I am trying to extract links and titles for these links in an anime website, However, I am only able to extract the whole tag, I just want the href and the title.
Here`s the code am using:
import requests
from bs4 import BeautifulSoup
r = requests.get('http://animeonline.vip/info/phi-brain-kami-puzzle-3')
soup = BeautifulSoup(r.content, "html.parser")
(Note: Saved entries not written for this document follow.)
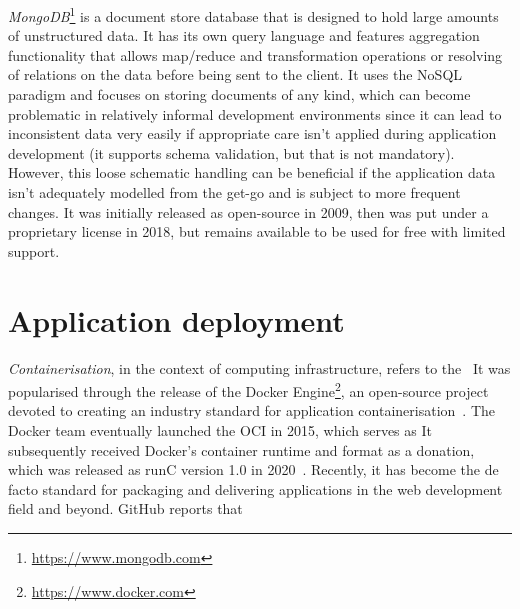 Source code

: \emph{MongoDB}\footnote{\url{https://www.mongodb.com}} is a document store database that is designed to hold large amounts of unstructured data.
It has its own query language and features aggregation functionality that allows map/reduce and transformation operations or resolving of relations on the data before being sent to the client.
It uses the \ac{NoSQL} paradigm and focuses on storing documents of any kind, which can become problematic in relatively informal development environments since it can lead to inconsistent data very easily if appropriate care isn't applied during application development (it supports schema validation, but that is not mandatory).
However, this loose schematic handling can be beneficial if the application data isn't adequately modelled from the get-go and is subject to more frequent changes.
It was initially released as open-source in 2009, then was put under a proprietary license in 2018, but remains available to be used for free with limited support.

\section{Application deployment}
\label{sec:application-deployment}

\emph{Containerisation}, in the context of computing infrastructure, refers to the~ It was popularised through the release of the Docker Engine\footnote{\url{https://www.docker.com}}, an open-source project devoted to creating an industry standard for application containerisation~\parencite{dockerRelease}.
The Docker team eventually launched the \ac{OCI} in 2015, which serves as  It subsequently received Docker's container runtime and format as a donation, which was released as runC version 1.0 in 2020~\parencite{openContainerInitiative}.
Recently, it has become the de facto standard for packaging and delivering applications in the web development field and beyond.
GitHub reports that~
for link in soup.find_all('div', class_='list_episode'):
href = link.get('href')
print(href)
And here`s the website html:
<a href="http://animeonline.vip/phi-brain-kami-puzzle-3-episode-25" title="Phi Brain: Kami no Puzzle 3 episode 25">
Phi Brain: Kami no Puzzle 3 episode 25 <span> 26-03-2014</span>
</a>
And this is the output:
C:\Python34\python.exe C:/Users/M.Murad/PycharmProjects/untitled/Webcrawler.py
None
Process finished with exit code 0
All that I want is all links and titles in that class (episodes and their links)
Thanks.
So what is happening is, your link element has all the information in anchor <div>
and class = "last_episode" but this has a lot of anchors in it which holds the link in "href" and title in "title".
Just modify the code a little and you will have what you want.
import requests
from bs4 import BeautifulSoup
r = requests.get('http://animeonline.vip/info/phi-brain-kami-puzzle-3')
soup = BeautifulSoup(r.content, "html.parser")
for link in soup.find_all('div', class_='list_episode'):
href_and_title = [(a.get("href"), a.get("title")) for a in link.find_all("a")]
print href_and_title
output will be in form of [(href,title),(href,title),........(href,title)]
Edit(Explanation):
So what is happening is when you do
soup.find_all('div', class_='list_episode')
It gives you all details (in html page) with "div" and class "last_episode" but now this anchor holds a huge set of anchors with different "href" and title details, so to get that we use a for loop (there can be multiple anchors (<a>
)) and ".get()".
href_and_title = [(a.get("href"), a.get("title")) for a in link.find_all("a")]
I hope it's clearer this time .